[Task description] Keep the pictures out and restate every record exactly.

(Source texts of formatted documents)

_ _ _ _ _

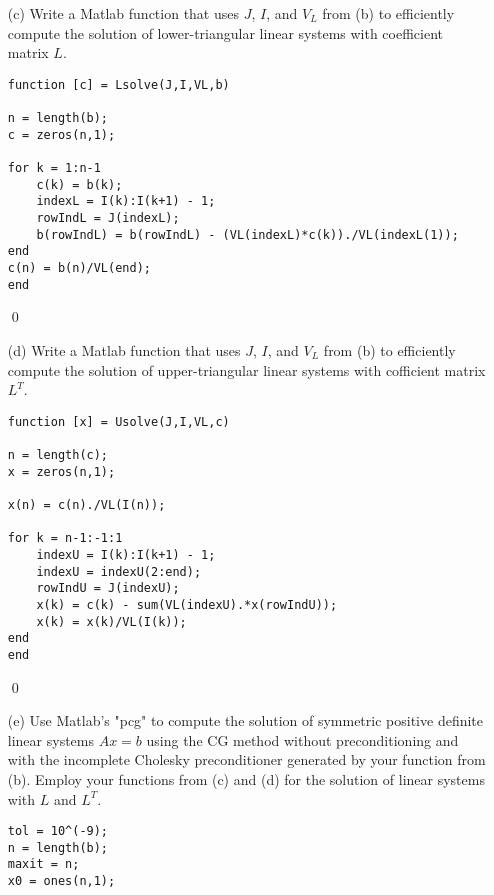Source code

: \documentclass[12pt]{article}
\begin{document}
\begin{itemize}
\item[(c)] Write a Matlab function that uses $J$, $I$, and $V_L$ from (b) to efficiently compute the solution of lower-triangular linear systems with coefficient matrix $L$.\\

\lstset{language=matlab,frame=single}
\begin{lstlisting}[caption= Function to Solve \text{$Lc=b,$} Where L is Lower Triangular]
function [c] = Lsolve(J,I,VL,b)

n = length(b);
c = zeros(n,1);

for k = 1:n-1
    c(k) = b(k);
    indexL = I(k):I(k+1) - 1;
    rowIndL = J(indexL);
    b(rowIndL) = b(rowIndL) - (VL(indexL)*c(k))./VL(indexL(1));
end
c(n) = b(n)/VL(end);
end
\end{lstlisting}
\qed\\

\item[(d)] Write a Matlab function that uses $J$, $I$, and $V_L$ from (b) to efficiently compute the solution of upper-triangular linear systems with cofficient matrix $L^T$.\\

\lstset{language=matlab,frame=single}
\begin{lstlisting}[caption= Function to Solve \text{$L^Tx=c,$} Where \text{$L^T$} is Upper Triangular]
function [x] = Usolve(J,I,VL,c)

n = length(c);
x = zeros(n,1);

x(n) = c(n)./VL(I(n));

for k = n-1:-1:1
    indexU = I(k):I(k+1) - 1;
    indexU = indexU(2:end);
    rowIndU = J(indexU);
    x(k) = c(k) - sum(VL(indexU).*x(rowIndU));
    x(k) = x(k)/VL(I(k));
end
end
\end{lstlisting}
\qed\\

\item[(e)] Use Matlab's "pcg" to compute the solution of symmetric positive definite linear systems $Ax = b$ using the CG method without preconditioning and with the incomplete Cholesky preconditioner generated by your function from (b).  Employ your functions from (c) and (d) for the solution of linear systems with $L$ and $L^T$.

\lstset{language=matlab,frame=single}
\begin{lstlisting}[caption= Compute \text{$Ax=b$} Using PCG With and Without Preconditioning]
tol = 10^(-9);
n = length(b);
maxit = n;
x0 = ones(n,1);


\end{lstlisting}
\end{itemize}
\end{document}
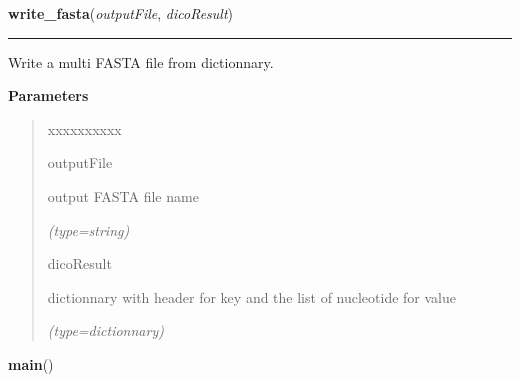     \label{script-VCFtoFASTA:write_fasta}

    \vspace{0.5ex}

\hspace{.8\funcindent}\begin{boxedminipage}{\funcwidth}

    \raggedright \textbf{write\_fasta}(\textit{outputFile}, \textit{dicoResult})

    \vspace{-1.5ex}

    \rule{\textwidth}{0.5\fboxrule}
\setlength{\parskip}{2ex}
    Write a multi FASTA file from dictionnary.

\setlength{\parskip}{1ex}
      \textbf{Parameters}
      \vspace{-1ex}

      \begin{quote}
        \begin{Ventry}{xxxxxxxxxx}

          \item[outputFile]

          output FASTA file name

            {\it (type=string)}

          \item[dicoResult]

          dictionnary with header for key and the list of nucleotide for 
          value

            {\it (type=dictionnary)}

        \end{Ventry}

      \end{quote}

    \end{boxedminipage}

    \label{script-VCFtoFASTA:main}

    \vspace{0.5ex}

\hspace{.8\funcindent}\begin{boxedminipage}{\funcwidth}

    \raggedright \textbf{main}()

\setlength{\parskip}{2ex}
\setlength{\parskip}{1ex}
    \end{boxedminipage}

_ _ _ _ _

[Answer space]
Source code

: \documentclass[12pt]{article}
\begin{document}
\begin{itemize}
\item[(c)] Write a Matlab function that uses $J$, $I$, and $V_L$ from (b) to efficiently compute the solution of lower-triangular linear systems with coefficient matrix $L$.\\

\lstset{language=matlab,frame=single}
\begin{lstlisting}[caption= Function to Solve \text{$Lc=b,$} Where L is Lower Triangular]
function [c] = Lsolve(J,I,VL,b)

n = length(b);
c = zeros(n,1);

for k = 1:n-1
    c(k) = b(k);
    indexL = I(k):I(k+1) - 1;
    rowIndL = J(indexL);
    b(rowIndL) = b(rowIndL) - (VL(indexL)*c(k))./VL(indexL(1));
end
c(n) = b(n)/VL(end);
end
\end{lstlisting}
\qed\\

\item[(d)] Write a Matlab function that uses $J$, $I$, and $V_L$ from (b) to efficiently compute the solution of upper-triangular linear systems with cofficient matrix $L^T$.\\

\lstset{language=matlab,frame=single}
\begin{lstlisting}[caption= Function to Solve \text{$L^Tx=c,$} Where \text{$L^T$} is Upper Triangular]
function [x] = Usolve(J,I,VL,c)

n = length(c);
x = zeros(n,1);

x(n) = c(n)./VL(I(n));

for k = n-1:-1:1
    indexU = I(k):I(k+1) - 1;
    indexU = indexU(2:end);
    rowIndU = J(indexU);
    x(k) = c(k) - sum(VL(indexU).*x(rowIndU));
    x(k) = x(k)/VL(I(k));
end
end
\end{lstlisting}
\qed\\

\item[(e)] Use Matlab's "pcg" to compute the solution of symmetric positive definite linear systems $Ax = b$ using the CG method without preconditioning and with the incomplete Cholesky preconditioner generated by your function from (b).  Employ your functions from (c) and (d) for the solution of linear systems with $L$ and $L^T$.

\lstset{language=matlab,frame=single}
\begin{lstlisting}[caption= Compute \text{$Ax=b$} Using PCG With and Without Preconditioning]
tol = 10^(-9);
n = length(b);
maxit = n;
x0 = ones(n,1);


\end{lstlisting}
\end{itemize}
\end{document}
     \label{script-VCFtoFASTA:write_fasta}

    \vspace{0.5ex}

\hspace{.8\funcindent}\begin{boxedminipage}{\funcwidth}

    \raggedright \textbf{write\_fasta}(\textit{outputFile}, \textit{dicoResult})

    \vspace{-1.5ex}

    \rule{\textwidth}{0.5\fboxrule}
\setlength{\parskip}{2ex}
    Write a multi FASTA file from dictionnary.

\setlength{\parskip}{1ex}
      \textbf{Parameters}
      \vspace{-1ex}

      \begin{quote}
        \begin{Ventry}{xxxxxxxxxx}

          \item[outputFile]

          output FASTA file name

            {\it (type=string)}

          \item[dicoResult]

          dictionnary with header for key and the list of nucleotide for 
          value

            {\it (type=dictionnary)}

        \end{Ventry}

      \end{quote}

    \end{boxedminipage}

    \label{script-VCFtoFASTA:main}

    \vspace{0.5ex}

\hspace{.8\funcindent}\begin{boxedminipage}{\funcwidth}

    \raggedright \textbf{main}()

\setlength{\parskip}{2ex}
\setlength{\parskip}{1ex}
    \end{boxedminipage}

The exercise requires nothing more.